Aurora Borealis shrieked and threw the vase at them. However, rather than taking out the would-be murderer, she clonked Eduardo on the head just as he managed to get the gun out of the twin’s hand. Both butler and gun clattered to the floor, leaving the firearm up for grabs.
“Eduardo!” Mrs. MacGillicuddie shrieked but didn’t let go of the Swanson twin.
“Oh, heck.” Aurora Borealis peered down at the fallen manservant. “I missed.”
With a shriek of her own and a mighty wrench, the Swanson twin shoved both Mrs. MacGillicuddie and Maya away from her. Ernestine’s mother tripped over the piano bench and landed on the floor with a cry of pain as she clutched at her knee.
“Mom!” Ernestine leaped over the settee to get to her, bringing them both to the attention of the remaining Swanson twin. She wore the remains of a zombie costume, though Mrs. MacGillicuddie had torn most of it off.
“You.
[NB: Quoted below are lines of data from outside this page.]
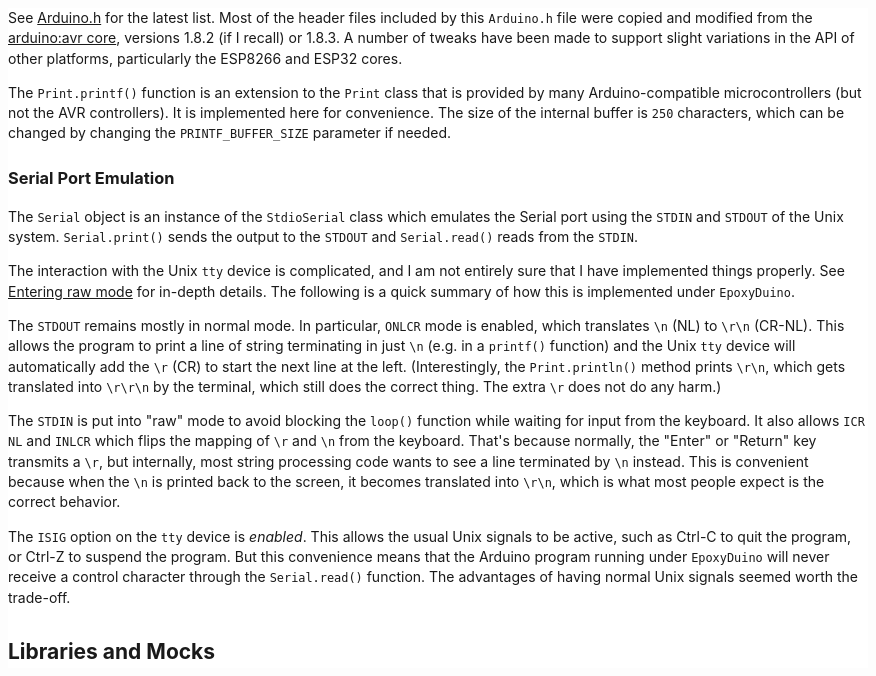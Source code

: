 See [Arduino.h](https://github.com/bxparks/EpoxyDuino/blob/develop/Arduino.h)
for the latest list. Most of the header files included by this `Arduino.h`
file were copied and modified from the [arduino:avr
core](https://github.com/arduino/ArduinoCore-avr/tree/master/cores/arduino),
versions 1.8.2 (if I recall) or 1.8.3. A number of tweaks have been made to
support slight variations in the API of other platforms, particularly the
ESP8266 and ESP32 cores.

The `Print.printf()` function is an extension to the `Print` class that is
provided by many Arduino-compatible microcontrollers (but not the AVR
controllers). It is implemented here for convenience. The size of the internal
buffer is `250` characters, which can be changed by changing the
`PRINTF_BUFFER_SIZE` parameter if needed.

<a name="SerialPortEmulation"></a>
### Serial Port Emulation

The `Serial` object is an instance of the `StdioSerial` class which emulates the
Serial port using the `STDIN` and `STDOUT` of the Unix system. `Serial.print()`
sends the output to the `STDOUT` and `Serial.read()` reads from the `STDIN`.

The interaction with the Unix `tty` device is complicated, and I am not entirely
sure that I have implemented things properly. See [Entering raw
mode](https://viewsourcecode.org/snaptoken/kilo/02.enteringRawMode.html) for
in-depth details. The following is a quick summary of how this is implemented
under `EpoxyDuino`.

The `STDOUT` remains mostly in normal mode. In particular, `ONLCR` mode is
enabled, which translates `\n` (NL) to `\r\n` (CR-NL). This allows the program
to print a line of string terminating in just `\n` (e.g. in a `printf()`
function) and the Unix `tty` device will automatically add the `\r` (CR) to
start the next line at the left. (Interestingly, the `Print.println()` method
prints `\r\n`, which gets translated into `\r\r\n` by the terminal, which still
does the correct thing. The extra `\r` does not do any harm.)

The `STDIN` is put into "raw" mode to avoid blocking the `loop()` function while
waiting for input from the keyboard. It also allows `ICRNL` and `INLCR` which
flips the mapping of `\r` and `\n` from the keyboard. That's because normally,
the "Enter" or "Return" key transmits a `\r`, but internally, most string
processing code wants to see a line terminated by `\n` instead. This is
convenient because when the `\n` is printed back to the screen, it becomes
translated into `\r\n`, which is what most people expect is the correct
behavior.

The `ISIG` option on the `tty` device is *enabled*. This allows the usual Unix
signals to be active, such as Ctrl-C to quit the program, or Ctrl-Z to suspend
the program. But this convenience means that the Arduino program running under
`EpoxyDuino` will never receive a control character through the
`Serial.read()` function. The advantages of having normal Unix signals seemed
worth the trade-off.

<a name="LibrariesAndMocks"></a>
## Libraries and Mocks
What have you done with Libby?” Wig half-hanging off her head, zombie sores dangling from her face and neck, she picked up the gun and turned to advance on Ernestine.
“Not let her murder me.” Ernestine jutted her chin out defiantly and clenched her fists. Mora might shoot her, but she wasn’t going to cower. “What did Mrs. MacGillicuddie ever do to you and Libby, anyhow? It isn’t her fault that her husband’s family was so awful to you.”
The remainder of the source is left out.